Trey shifts against the counter. “This is my fault.” His voice is rough. “I should have seen what he was sooner. I was right there and I didn’t—”

“You’re here now.” Vaelor cuts him off. Not harsh. Just fact.

Trey’s jaw tightens, but he nods.

“That’s not enough,” I say.

“It’s a start.” Kyron doesn’t flinch.

Locke’s hand tightens on my shoulder. “He’s right. We can’t give them a reason. Not yet.”

Not yet.

I hold onto those words. Let them settle into my chest where the rage is still burning.

Not yet doesn’t mean never. It means wait. It means be smart. It means when the time comes, we’ll be ready.

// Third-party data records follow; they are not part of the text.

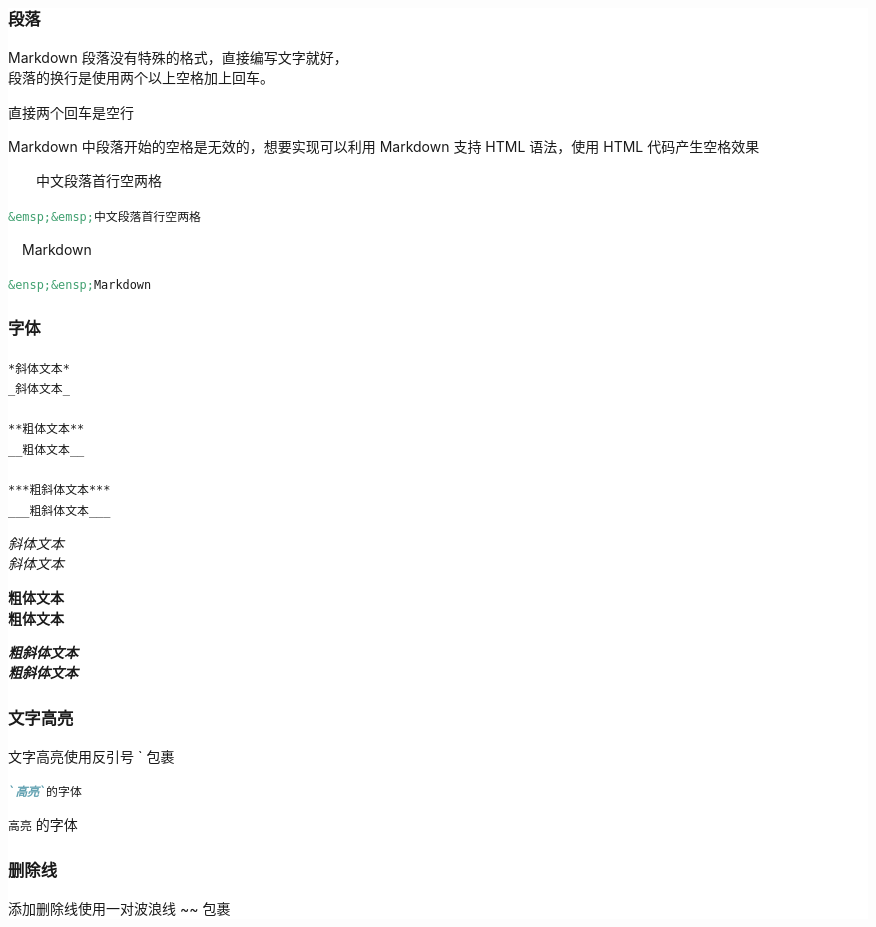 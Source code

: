 ### 段落

Markdown 段落没有特殊的格式，直接编写文字就好，  
段落的换行是使用两个以上空格加上回车。

直接两个回车是空行

Markdown 中段落开始的空格是无效的，想要实现可以利用 Markdown 支持 HTML 语法，使用 HTML 代码产生空格效果

&emsp;&emsp;中文段落首行空两格

```markdown
&emsp;&emsp;中文段落首行空两格
```

&ensp;&ensp;Markdown

```markdown
&ensp;&ensp;Markdown
```

### 字体

```markdown
*斜体文本*
_斜体文本_

**粗体文本**
__粗体文本__

***粗斜体文本***
___粗斜体文本___
```

*斜体文本*  
_斜体文本_

**粗体文本**  
__粗体文本__

***粗斜体文本***  
___粗斜体文本___


### 文字高亮

文字高亮使用反引号 ` 包裹

```markdown
`高亮`的字体
```

`高亮` 的字体


### 删除线

添加删除线使用一对波浪线 ~~ 包裹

I take a breath. Then another.

“Fine.” My voice is steadier now. Mostly. “But if he touches her again—”

“He won’t.” Locke’s voice is flat. Final. “Because he’ll have to go through all of us first.”

No one argues.

We stand there in the kitchen, six men who’ve been waiting two years for something that finally showed up.

I’d never say it out loud. None of us would. But we’d burn it all down for her. Every last piece of it.

Something creaks overhead. A faint sound—could be the house settling, or her shifting in bed.

No one moves. It doesn’t come again.

Silas thinks he can threaten her. Thinks he can use us as leverage. Thinks she’s alone.

He’s wrong.

And when he figures that out, it’s going to be too late.